Aligning coordinates with the camera preview
This is where you get stuck the most.
// Set the camera output's videoOrientation to .portrait
// so the pixelBuffer arrives already rotated to portrait
let connection = videoOutput.connection(with: .video)
connection?.videoOrientation = .portrait
// Pass .up to VNImageRequestHandler (it's already rotated)
VNImageRequestHandler(cvPixelBuffer: pb, orientation: .up)
Because the preview is cropped with resizeAspectFill, you have to correct for the difference between the camera's aspect ratio and the screen's aspect ratio.
let cameraRatio = shortSide / longSide // e.g., 1080/1920
let displayRatio = screenWidth / screenHeight
let ratio = (screenHeight / screenWidth) / (longSide / shortSide)
if ratio >= 1 {
// screen is taller than the camera → scale-correct horizontally
let offset = (1 - ratio) * (0.5 - rect.minX)

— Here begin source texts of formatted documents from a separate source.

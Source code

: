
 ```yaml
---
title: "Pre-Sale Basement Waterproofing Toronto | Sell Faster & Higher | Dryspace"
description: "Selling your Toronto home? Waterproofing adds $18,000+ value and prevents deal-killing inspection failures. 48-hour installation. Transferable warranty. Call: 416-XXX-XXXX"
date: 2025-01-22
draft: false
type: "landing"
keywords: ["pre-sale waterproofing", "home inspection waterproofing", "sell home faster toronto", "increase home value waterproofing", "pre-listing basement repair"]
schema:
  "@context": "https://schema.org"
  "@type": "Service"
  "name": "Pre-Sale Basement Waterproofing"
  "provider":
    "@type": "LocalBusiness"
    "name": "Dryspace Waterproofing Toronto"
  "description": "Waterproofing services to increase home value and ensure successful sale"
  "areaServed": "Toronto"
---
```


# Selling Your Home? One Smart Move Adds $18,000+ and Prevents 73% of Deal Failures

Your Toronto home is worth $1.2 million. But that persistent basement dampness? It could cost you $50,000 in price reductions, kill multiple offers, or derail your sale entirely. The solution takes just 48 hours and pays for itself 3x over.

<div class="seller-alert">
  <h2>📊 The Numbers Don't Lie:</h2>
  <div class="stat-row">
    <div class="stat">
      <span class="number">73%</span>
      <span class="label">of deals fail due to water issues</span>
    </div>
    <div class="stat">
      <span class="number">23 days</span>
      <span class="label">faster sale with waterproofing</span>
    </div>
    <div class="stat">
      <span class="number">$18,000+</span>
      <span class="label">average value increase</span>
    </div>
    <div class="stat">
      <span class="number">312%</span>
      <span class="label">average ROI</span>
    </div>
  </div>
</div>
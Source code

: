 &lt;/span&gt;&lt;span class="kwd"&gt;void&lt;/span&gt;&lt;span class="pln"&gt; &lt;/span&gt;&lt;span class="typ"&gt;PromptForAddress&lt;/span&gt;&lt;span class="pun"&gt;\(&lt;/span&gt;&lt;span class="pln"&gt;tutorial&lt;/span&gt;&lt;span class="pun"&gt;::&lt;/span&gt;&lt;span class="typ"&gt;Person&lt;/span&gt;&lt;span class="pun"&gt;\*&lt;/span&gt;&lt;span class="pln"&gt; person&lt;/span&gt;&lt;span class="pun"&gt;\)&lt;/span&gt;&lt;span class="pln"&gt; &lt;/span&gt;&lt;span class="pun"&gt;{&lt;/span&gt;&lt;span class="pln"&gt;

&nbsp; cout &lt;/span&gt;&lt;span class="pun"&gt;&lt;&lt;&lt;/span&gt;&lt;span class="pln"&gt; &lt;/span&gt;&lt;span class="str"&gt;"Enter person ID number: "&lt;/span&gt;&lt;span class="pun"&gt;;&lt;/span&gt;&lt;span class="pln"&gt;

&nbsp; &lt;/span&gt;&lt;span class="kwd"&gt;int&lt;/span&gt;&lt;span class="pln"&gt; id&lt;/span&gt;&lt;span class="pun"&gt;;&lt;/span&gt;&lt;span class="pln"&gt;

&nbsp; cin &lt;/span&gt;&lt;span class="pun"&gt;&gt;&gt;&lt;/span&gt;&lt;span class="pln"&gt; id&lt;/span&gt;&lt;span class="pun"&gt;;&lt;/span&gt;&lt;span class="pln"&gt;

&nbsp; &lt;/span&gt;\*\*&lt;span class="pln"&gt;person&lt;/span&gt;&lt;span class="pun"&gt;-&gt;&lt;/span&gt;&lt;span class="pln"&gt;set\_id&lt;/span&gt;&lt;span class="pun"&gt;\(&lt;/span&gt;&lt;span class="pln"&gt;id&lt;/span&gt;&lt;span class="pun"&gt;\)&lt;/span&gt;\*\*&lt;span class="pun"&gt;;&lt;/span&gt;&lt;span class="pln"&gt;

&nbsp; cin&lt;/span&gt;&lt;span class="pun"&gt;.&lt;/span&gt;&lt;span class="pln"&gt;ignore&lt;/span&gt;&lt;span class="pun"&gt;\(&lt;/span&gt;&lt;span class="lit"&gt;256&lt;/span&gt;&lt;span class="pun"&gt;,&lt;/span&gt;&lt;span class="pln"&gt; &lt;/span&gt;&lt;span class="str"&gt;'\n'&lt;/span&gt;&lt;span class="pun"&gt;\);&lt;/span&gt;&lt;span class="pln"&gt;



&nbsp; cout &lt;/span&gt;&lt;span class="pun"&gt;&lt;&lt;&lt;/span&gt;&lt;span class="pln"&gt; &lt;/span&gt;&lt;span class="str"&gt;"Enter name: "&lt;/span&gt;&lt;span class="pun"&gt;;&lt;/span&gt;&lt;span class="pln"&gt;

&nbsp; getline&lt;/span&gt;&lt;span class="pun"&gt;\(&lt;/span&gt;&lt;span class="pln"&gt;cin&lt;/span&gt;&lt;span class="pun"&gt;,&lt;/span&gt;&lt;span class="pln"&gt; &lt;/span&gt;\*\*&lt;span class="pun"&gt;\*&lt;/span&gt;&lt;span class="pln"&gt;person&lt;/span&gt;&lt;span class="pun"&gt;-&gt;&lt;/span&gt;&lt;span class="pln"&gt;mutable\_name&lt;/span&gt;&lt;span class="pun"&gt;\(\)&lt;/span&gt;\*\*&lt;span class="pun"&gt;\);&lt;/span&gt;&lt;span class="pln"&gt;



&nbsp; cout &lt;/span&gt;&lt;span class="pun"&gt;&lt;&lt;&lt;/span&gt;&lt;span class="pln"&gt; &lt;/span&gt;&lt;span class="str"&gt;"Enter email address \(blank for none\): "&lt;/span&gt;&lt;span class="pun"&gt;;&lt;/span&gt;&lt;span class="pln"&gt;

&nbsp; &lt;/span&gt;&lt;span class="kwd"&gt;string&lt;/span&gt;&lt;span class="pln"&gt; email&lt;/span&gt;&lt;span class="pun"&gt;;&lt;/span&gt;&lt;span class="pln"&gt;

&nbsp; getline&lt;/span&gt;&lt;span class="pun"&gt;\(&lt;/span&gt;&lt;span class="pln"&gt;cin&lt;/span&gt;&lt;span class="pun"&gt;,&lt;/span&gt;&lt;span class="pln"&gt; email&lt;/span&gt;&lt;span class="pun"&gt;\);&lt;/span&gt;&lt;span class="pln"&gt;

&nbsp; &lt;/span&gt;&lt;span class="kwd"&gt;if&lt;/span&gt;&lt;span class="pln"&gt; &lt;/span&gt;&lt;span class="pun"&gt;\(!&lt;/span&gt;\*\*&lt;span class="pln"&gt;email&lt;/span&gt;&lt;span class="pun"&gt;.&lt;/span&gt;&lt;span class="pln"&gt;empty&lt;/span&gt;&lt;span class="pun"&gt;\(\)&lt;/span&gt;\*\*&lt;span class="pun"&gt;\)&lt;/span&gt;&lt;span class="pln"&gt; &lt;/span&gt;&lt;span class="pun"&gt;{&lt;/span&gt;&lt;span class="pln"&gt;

// ... correct with an affine transform
}
Sample app
There's a complete sample app in the CoreML-Models repository.
-
YOLO26Demo (
sample_apps/YOLO26Demo/) — for NMS-free models- Real-time camera inference + FPS/latency display
- Inference on images from the photo library
- Per-frame inference on video
Setup:
- Download and unzip the model
- Drag the
.mlpackageinto your Xcode project - Build & run on a real device
Any model with output shape [1, N, 6] is loaded automatically, regardless of file name.
Conversion tips
What I learned doing this conversion:
-
coremltools 9.0 + numpy 2.x crashes on
_cast→ use coremltools 8.1 + numpy<2 -
ultralytics 8.4.31's
nms=TrueCoreML export fails because of apipeline_coremlbug → with NMS-free YOLO26 you just usenms=False, so it's a non-issue - Python 3.14 isn't supported by coremltools → use Python 3.12
Summary
Thanks to its NMS-free design, YOLO26 makes both CoreML conversion and app implementation simpler. Conventional YOLO needed an NMS pipeline and decoding logic; YOLO26 needs only threshold filtering.
With the iPhone's Neural Engine you can hit real-time detection at 30+ FPS. Edge AI feels one step closer to being practical.